Tu as des Djs ennuyants spécialistes d’un genre de musique partout dans le monde ! Mais je comprends ce que tu veux dire. Quand tu joues minimale, il faut que tout reste dans les mêmes fréquences, dans le même BPM, dans la même ambiance,… Mais en même temps je comprends pourquoi les Djs de hip-hop et de R’n’B se sont arrêtés de passer des tracks de house, parce que ça ne collait plus ensemble à un moment. Je pense que tout ça est dû au fait que beaucoup de Djs ont peur de vider le dancefloor quand ils jouent des trucs différents de ce que les gens ont l’habitude d’entendre.
– Comment est la scène club en Norvège ?
Elle n’est pas très grande mais très active et très énergique parce qu’en Norvège, l’heure de fermeture des clubs est à 3h15 du matin. Au milieu des années 90, il y a eu des clubs qui restaient ouverts pour les afters mais ça a changé depuis et tout est contrôlé maintenant. Mais ce qui est bien, c’est que les gens donnent toute leur énergie et tout ce qu’ils ont comme ils savent qu’à 3h15 ils devront quitter le club.

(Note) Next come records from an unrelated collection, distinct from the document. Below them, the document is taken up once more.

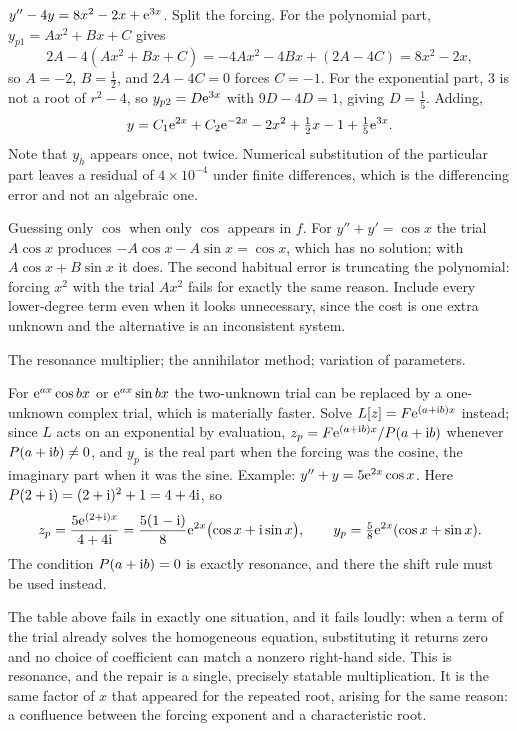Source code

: \begin{worked}
$y''-4y=8x^{2}-2x+\eu^{3x}$. Split the forcing. For the polynomial part, $y_{p1}=Ax^{2}+Bx+C$ gives
\[2A-4(Ax^{2}+Bx+C)=-4Ax^{2}-4Bx+(2A-4C)=8x^{2}-2x,\]
so $A=-2$, $B=\tfrac12$, and $2A-4C=0$ forces $C=-1$. For the exponential part, $3$ is not a root of $r^{2}-4$, so $y_{p2}=D\eu^{3x}$ with $9D-4D=1$, giving $D=\tfrac15$. Adding,
\[y=C_1\eu^{2x}+C_2\eu^{-2x}-2x^{2}+\tfrac12x-1+\tfrac15\eu^{3x}.\]
Note that $y_h$ appears once, not twice. Numerical substitution of the particular part leaves a residual of $4\times10^{-4}$ under finite differences, which is the differencing error and not an algebraic one.
\end{worked}

\begin{trap}
Guessing only $\cos$ when only $\cos$ appears in $f$. For $y''+y'=\cos x$ the trial $A\cos x$ produces $-A\cos x-A\sin x=\cos x$, which has no solution; with $A\cos x+B\sin x$ it does. The second habitual error is truncating the polynomial: forcing $x^{2}$ with the trial $Ax^{2}$ fails for exactly the same reason. Include every lower-degree term even when it looks unnecessary, since the cost is one extra unknown and the alternative is an inconsistent system.
\end{trap}

\begin{seealsob}The resonance multiplier; the annihilator method; variation of parameters.\end{seealsob}

\begin{keynote}
For $\eu^{ax}\cos bx$ or $\eu^{ax}\sin bx$ the two-unknown trial can be replaced by a one-unknown complex trial, which is materially faster. Solve $L[z]=F\eu^{(a+\iu b)x}$ instead; since $L$ acts on an exponential by evaluation, $z_p=F\eu^{(a+\iu b)x}/P(a+\iu b)$ whenever $P(a+\iu b)\ne0$, and $y_p$ is the real part when the forcing was the cosine, the imaginary part when it was the sine. Example: $y''+y=5\eu^{2x}\cos x$. Here $P(2+\iu)=(2+\iu)^{2}+1=4+4\iu$, so
\[z_p=\frac{5\eu^{(2+\iu)x}}{4+4\iu}=\frac{5(1-\iu)}{8}\eu^{2x}\bigl(\cos x+\iu\sin x\bigr),\qquad y_p=\tfrac58\eu^{2x}(\cos x+\sin x).\]
The condition $P(a+\iu b)=0$ is exactly resonance, and there the shift rule must be used instead.
\end{keynote}

The table above fails in exactly one situation, and it fails loudly: when a term of the trial already solves the homogeneous equation, substituting it returns zero and no choice of coefficient can match a nonzero right-hand side. This is resonance, and the repair is a single, precisely statable multiplication. It is the same factor of $x$ that appeared for the repeated root, arising for the same reason: a confluence between the forcing exponent and a characteristic root.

– J’ai lu que tu disais être influencé par plein de genres musicaux différents. Est-ce facile de laisser parler toutes ces influences quand tu es en studio ?
Je ne suis pas un musicien surdoué et très habile techniquement. Ce que je fais, vient de l’inspiration que j’ai en écoutant plein de trucs différents. Je me nourris de musiques tout le temps.
– Quels sont tes projets pour les mois à venir ?
Il y a l’EP vinyle et digital du Prins Thomas Orchestra qui va bientôt sortir, puis le 29 octobre mon nouvel album solo, “Prins Thomas II”. C’est une surprise, très différent de mes albums précédents, il y a beaucoup de machines dessus qui traduisent ma vision de la techno d’aujourd’hui. Beaucoup de travail en studio aussi, des prods pour d’autres personnes, des remixes,… Plein de choses ! J’allais oublier ça aussi : tondre mon jardin et m’en occuper avant l’arrivée de l’hiver, boire du vin, apprendre à mon fils à nager avant qu’il aille à la piscine avec l’école.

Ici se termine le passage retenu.